At this point, a backup system is running fine, so I have time to
attempt/practice a disaster recovery scenario on this ole-dawg.
I've meandered through a lot of the online Serveraid docs, with no
clear solution. I feel like i'm missing something easy. Anyone have
any experiences or ideas that could help bring this array back from
the dead?

I also have a new Serveraid-4Mx card to play with too, if it can help.
Thanks!
rich
 
G

Guest

Guest
Archived from groups: comp.sys.ibm.pc.hardware.storage (More info?)

"rich" <rctech@attglobal.net> wrote in message
news:e89721fa.0408122146.63d8b850@posting.google.com...
> Hi,
> I have a Netfinity 5500 with a builtin ServeraidII.
> It was flashed to Bios 7.0 a month ago, working fine.
> System has 4 18GB drives divided into 5 logical ones.
> I have the configuration logs and details.
> But yesterday, we brought down the system (Win2KS)normally.
> During powerup, we noticed one of the drives did not appear to be
> seated properly. So since the system was still in POST and Windows had
> not started booting yet, The drive was pulled and reseated. To make a
> long story short, we ended up with three of the drives being marked as
> defunct. But at no time, did windows even begin to startup, so I
> believe the information on the logical drives of the Array should be
> clean. If I reset the controller and try to read the configuration
> from the drives, I end up with the same level of deFUNCTness. We did
> not try to delete, redefine, re-mark any of the drives or array.
> It seems strange that a Raid-5 array can be so fragile. I would think
> that there should be some way to easily unDEFUNCTify all the drives,
> just to try some form of recovery. Since parity is involved,
> revalidating the logical drives shouldnt be a big deal (rather than
> forcing the whole Array to be inaccessible).
> At this point, a backup system is running fine, so I have time to
> attempt/practice a disaster recovery scenario on this ole-dawg.
> I've meandered through a lot of the online Serveraid docs, with no
> clear solution. I feel like i'm missing something easy. Anyone have
> any experiences or ideas that could help bring this array back from
> the dead?
>
> I also have a new Serveraid-4Mx card to play with too, if it can help.
> Thanks!
> rich

Never reseat ServeRaid drives while there power on the system eventhoug no
OS i running, the raid controller detects that the drives has been removed
and fails these. To recover from this, use the ServeRaid CD or in some
cases the only thing that works is the DOS config v3.50c.
Boot the system and start the config util, set one drive at the time to
"Online", remenber that the last disk has to be rebuild AND THIS DISK HAS TO
BE THE ONE WHO FAILED FIRST !!!!!

I have done this lots of times, and it works i most cases unless you dont do
the first faled disk last, or you have Hardware failures on multiple disks.

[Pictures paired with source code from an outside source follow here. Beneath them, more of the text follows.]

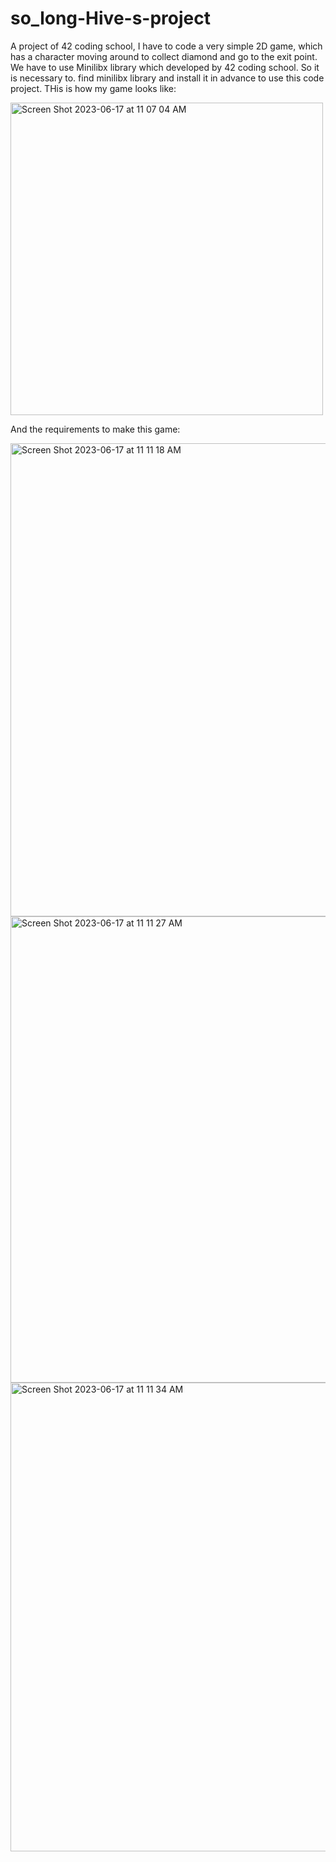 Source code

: # so_long-Hive-s-project
A project of 42 coding school, I have to code a very simple 2D game, which has a character moving around to collect diamond and go to the exit point.
We have to use Minilibx library which developed by 42 coding school. So it is necessary to. find minilibx library and install it in advance to use this code project.
THis is how my game looks like:

<img width="500" alt="Screen Shot 2023-06-17 at 11 07 04 AM" src="https://github.com/kieubo90/so_long-Hive-s-project/assets/88286643/ff87520b-b54f-4ed4-8c0d-20bc4509ef79">


And the requirements to make this game:


<img width="757" alt="Screen Shot 2023-06-17 at 11 11 18 AM" src="https://github.com/kieubo90/so_long-Hive-s-project/assets/88286643/327006b1-8b6a-44bf-ae6e-88c8cae1bcd7">
<img width="746" alt="Screen Shot 2023-06-17 at 11 11 27 AM" src="https://github.com/kieubo90/so_long-Hive-s-project/assets/88286643/9562dda5-1d11-4a6d-991a-c445c744462a">
<img width="750" alt="Screen Shot 2023-06-17 at 11 11 34 AM" src="https://github.com/kieubo90/so_long-Hive-s-project/assets/88286643/f18f8cb6-806e-47be-976d-a95510536129">
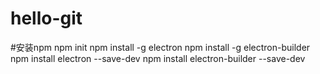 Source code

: # hello-git

#安装npm
npm init
npm install -g electron
npm install -g electron-builder
npm install electron --save-dev
npm install electron-builder --save-dev

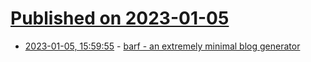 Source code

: # [Published on 2023-01-05](index.md)

* [2023-01-05, 15:59:55](https://lobste.rs/s/oeimp0/barf_extremely_minimal_blog_generator) - [barf - an extremely minimal blog generator](https://barf.bt.ht/)
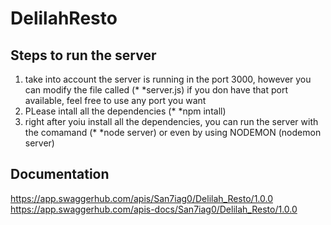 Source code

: # DelilahResto
 
 ## Steps to run the server 
1. take into account the server is running in the port 3000, however you can modify the file called  (* *server.js) if you don have that port available, feel free to use any port you want 
2. PLease intall all the dependencies (* *npm intall)
3. right after yoiu install all the dependencies, you can run the server with the comamand (* *node server) or even by using NODEMON (nodemon server)

## Documentation 

https://app.swaggerhub.com/apis/San7iag0/Delilah_Resto/1.0.0
https://app.swaggerhub.com/apis-docs/San7iag0/Delilah_Resto/1.0.0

PS. Remember to upgrade: Disk firmware, ServeRaid Driver, Server
Administration program, Bios, system management processor Firmware, Diags,
Director...... and so on.... do not do upgrades of just ServeRaid firmware.
IF you chose to upgrade do it all or leave it alone.


Best Regrads


Johnny
 

Rich

Distinguished
Mar 31, 2004
943
0
18,980
Archived from groups: comp.sys.ibm.pc.hardware.storage (More info?)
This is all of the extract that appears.